Felicité ließ diese Redeflut vorübergehen. Sie hatte die Vorwürfe ihres Gatten mit engelgleicher Geduld aufgenommen, das Haupt gesenkt wie eine Sünderin, was ihr ermöglichte, im stillen zu jubilieren. Durch ihre Haltung trieb sie Peter zum äußersten. Als dem armen Manne die Stimme versagte, seufzte sie schwer und heuchelte tiefe Reue. Dann wiederholte sie mit trostloser Stimme:
Mein Gott! Was werden wir anfangen? ... was werden wir anfangen? ... Die Schulden erdrücken uns ...
Es ist deine Schuld! schrie Peter mit dem letzten Aufgebote seiner Kräfte.
In der Tat hatten die Rougon auf allen Seiten Schulden. Die Hoffnung auf den nahen Erfolg hatte sie alle Vorsicht vergessen lassen. Seit Beginn des Jahres 1851 waren sie so weit gegangen, den Gästen des gelben Salons allabendlich Fruchtsaft, Punsch und kleinen Kuchen vorzusetzen, förmliche Mahlzeiten, bei denen man auf den baldigen Untergang der Republik anstieß. Überdies hatte Peter den vierten Teil seines Vermögens der Reaktion zur Verfügung gestellt um zum Ankauf von Gewehren und Schießbedarf beizutragen.
Die Rechnung des Pastetenbäckers beträgt mindestens tausend Franken, fuhr Felicité in ihrem süßlichen Tone fort; der Likörhändler hat vielleicht das Doppelte zu fordern. Dann kommt der Metzger, der Bäcker, der Obsthändler ...

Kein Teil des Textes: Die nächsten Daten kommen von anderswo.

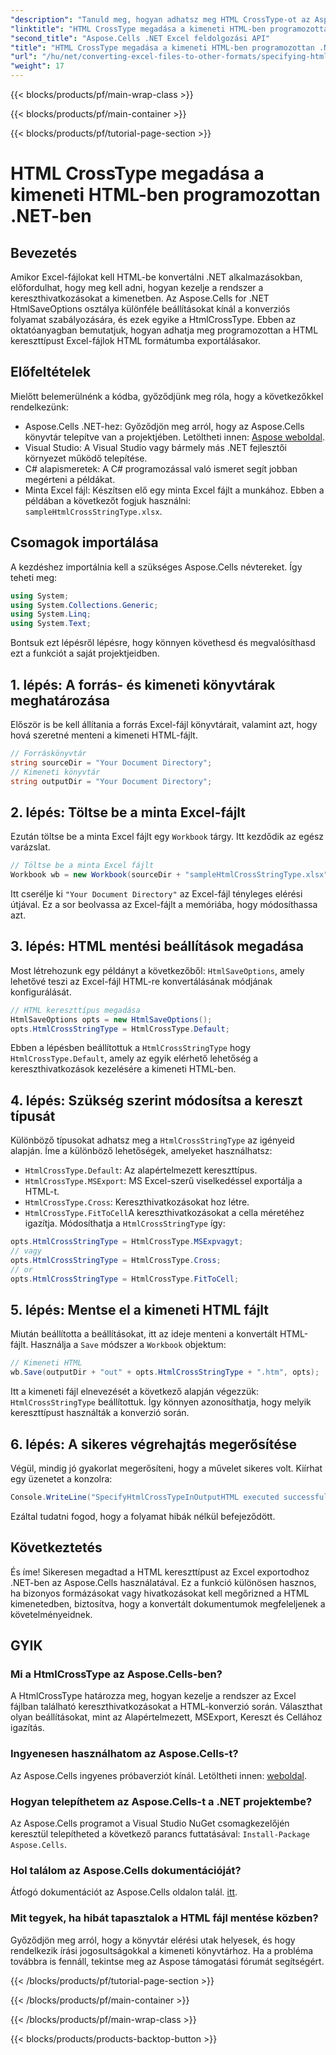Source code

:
 ```yaml
---
"description": "Tanuld meg, hogyan adhatsz meg HTML CrossType-ot az Aspose.Cells for .NET-ben. Kövesd lépésről lépésre szóló útmutatónkat az Excel-fájlok precíz HTML-be konvertálásához."
"linktitle": "HTML CrossType megadása a kimeneti HTML-ben programozottan .NET-ben"
"second_title": "Aspose.Cells .NET Excel feldolgozási API"
"title": "HTML CrossType megadása a kimeneti HTML-ben programozottan .NET-ben"
"url": "/hu/net/converting-excel-files-to-other-formats/specifying-html-crosstype-in-output-html/"
"weight": 17
---
```


{{< blocks/products/pf/main-wrap-class >}}

{{< blocks/products/pf/main-container >}}

{{< blocks/products/pf/tutorial-page-section >}}

# HTML CrossType megadása a kimeneti HTML-ben programozottan .NET-ben

## Bevezetés
Amikor Excel-fájlokat kell HTML-be konvertálni .NET alkalmazásokban, előfordulhat, hogy meg kell adni, hogyan kezelje a rendszer a kereszthivatkozásokat a kimenetben. Az Aspose.Cells for .NET HtmlSaveOptions osztálya különféle beállításokat kínál a konverziós folyamat szabályozására, és ezek egyike a HtmlCrossType. Ebben az oktatóanyagban bemutatjuk, hogyan adhatja meg programozottan a HTML kereszttípust Excel-fájlok HTML formátumba exportálásakor. 
## Előfeltételek
Mielőtt belemerülnénk a kódba, győződjünk meg róla, hogy a következőkkel rendelkezünk:
- Aspose.Cells .NET-hez: Győződjön meg arról, hogy az Aspose.Cells könyvtár telepítve van a projektjében. Letöltheti innen: [Aspose weboldal](https://releases.aspose.com/cells/net/).
- Visual Studio: A Visual Studio vagy bármely más .NET fejlesztői környezet működő telepítése.
- C# alapismeretek: A C# programozással való ismeret segít jobban megérteni a példákat.
- Minta Excel fájl: Készítsen elő egy minta Excel fájlt a munkához. Ebben a példában a következőt fogjuk használni: `sampleHtmlCrossStringType.xlsx`.
## Csomagok importálása
A kezdéshez importálnia kell a szükséges Aspose.Cells névtereket. Így teheti meg:
```csharp
using System;
using System.Collections.Generic;
using System.Linq;
using System.Text;
```
Bontsuk ezt lépésről lépésre, hogy könnyen követhesd és megvalósíthasd ezt a funkciót a saját projektjeidben.
## 1. lépés: A forrás- és kimeneti könyvtárak meghatározása
Először is be kell állítania a forrás Excel-fájl könyvtárait, valamint azt, hogy hová szeretné menteni a kimeneti HTML-fájlt.
```csharp
// Forráskönyvtár
string sourceDir = "Your Document Directory";
// Kimeneti könyvtár
string outputDir = "Your Document Directory";
```
## 2. lépés: Töltse be a minta Excel-fájlt
Ezután töltse be a minta Excel fájlt egy `Workbook` tárgy. Itt kezdődik az egész varázslat.
```csharp
// Töltse be a minta Excel fájlt
Workbook wb = new Workbook(sourceDir + "sampleHtmlCrossStringType.xlsx");
```
Itt cserélje ki `"Your Document Directory"` az Excel-fájl tényleges elérési útjával. Ez a sor beolvassa az Excel-fájlt a memóriába, hogy módosíthassa azt.
## 3. lépés: HTML mentési beállítások megadása
Most létrehozunk egy példányt a következőből: `HtmlSaveOptions`, amely lehetővé teszi az Excel-fájl HTML-re konvertálásának módjának konfigurálását.
```csharp
// HTML kereszttípus megadása
HtmlSaveOptions opts = new HtmlSaveOptions();
opts.HtmlCrossStringType = HtmlCrossType.Default;
```
Ebben a lépésben beállítottuk a `HtmlCrossStringType` hogy `HtmlCrossType.Default`, amely az egyik elérhető lehetőség a kereszthivatkozások kezelésére a kimeneti HTML-ben.
## 4. lépés: Szükség szerint módosítsa a kereszt típusát
Különböző típusokat adhatsz meg a `HtmlCrossStringType` az igényeid alapján. Íme a különböző lehetőségek, amelyeket használhatsz:
- `HtmlCrossType.Default`: Az alapértelmezett kereszttípus.
- `HtmlCrossType.MSExport`: MS Excel-szerű viselkedéssel exportálja a HTML-t.
- `HtmlCrossType.Cross`: Kereszthivatkozásokat hoz létre.
- `HtmlCrossType.FitToCell`A kereszthivatkozásokat a cella méretéhez igazítja.
Módosíthatja a `HtmlCrossStringType` így:
```csharp
opts.HtmlCrossStringType = HtmlCrossType.MSExpvagyt;
// vagy 
opts.HtmlCrossStringType = HtmlCrossType.Cross;
// or
opts.HtmlCrossStringType = HtmlCrossType.FitToCell;
```
## 5. lépés: Mentse el a kimeneti HTML fájlt
Miután beállította a beállításokat, itt az ideje menteni a konvertált HTML-fájlt. Használja a `Save` módszer a `Workbook` objektum:
```csharp
// Kimeneti HTML
wb.Save(outputDir + "out" + opts.HtmlCrossStringType + ".htm", opts);
```
Itt a kimeneti fájl elnevezését a következő alapján végezzük: `HtmlCrossStringType` beállítottuk. Így könnyen azonosíthatja, hogy melyik kereszttípust használták a konverzió során.
## 6. lépés: A sikeres végrehajtás megerősítése
Végül, mindig jó gyakorlat megerősíteni, hogy a művelet sikeres volt. Kiírhat egy üzenetet a konzolra:
```csharp
Console.WriteLine("SpecifyHtmlCrossTypeInOutputHTML executed successfully.\r\n");
```
Ezáltal tudatni fogod, hogy a folyamat hibák nélkül befejeződött.
## Következtetés
És íme! Sikeresen megadtad a HTML kereszttípust az Excel exportodhoz .NET-ben az Aspose.Cells használatával. Ez a funkció különösen hasznos, ha bizonyos formázásokat vagy hivatkozásokat kell megőrizned a HTML kimenetedben, biztosítva, hogy a konvertált dokumentumok megfeleljenek a követelményeidnek.
## GYIK
### Mi a HtmlCrossType az Aspose.Cells-ben?  
A HtmlCrossType határozza meg, hogyan kezelje a rendszer az Excel fájlban található kereszthivatkozásokat a HTML-konverzió során. Választhat olyan beállításokat, mint az Alapértelmezett, MSExport, Kereszt és Cellához igazítás.
### Ingyenesen használhatom az Aspose.Cells-t?  
Az Aspose.Cells ingyenes próbaverziót kínál. Letöltheti innen: [weboldal](https://releases.aspose.com/).
### Hogyan telepíthetem az Aspose.Cells-t a .NET projektembe?  
Az Aspose.Cells programot a Visual Studio NuGet csomagkezelőjén keresztül telepítheted a következő parancs futtatásával: `Install-Package Aspose.Cells`.
### Hol találom az Aspose.Cells dokumentációját?  
Átfogó dokumentációt az Aspose.Cells oldalon talál. [itt](https://reference.aspose.com/cells/net/).
### Mit tegyek, ha hibát tapasztalok a HTML fájl mentése közben?  
Győződjön meg arról, hogy a könyvtár elérési utak helyesek, és hogy rendelkezik írási jogosultságokkal a kimeneti könyvtárhoz. Ha a probléma továbbra is fennáll, tekintse meg az Aspose támogatási fórumát segítségért.

{{< /blocks/products/pf/tutorial-page-section >}}

{{< /blocks/products/pf/main-container >}}

{{< /blocks/products/pf/main-wrap-class >}}

{{< blocks/products/products-backtop-button >}}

Peter glaubte vergehen zu müssen; da versetzte Felicité ihm den letzten Streich, indem sie hinzufügte:
Ich spreche gar nicht von jenen zehntausend Franken, die du für die Waffen hingegeben hast.
Ich? ... ich? ... stammelte er. Man hat mich betrogen, man hat mich bestohlen. Der Tölpel Sicardot hat mich in die Patsche gebracht, indem er mir schwor, daß die Napoleons Sieger bleiben werden. Ich glaubte nur einen Vorschuß zu geben ... Doch der alte Esel muß mir mein Geld zurückgeben.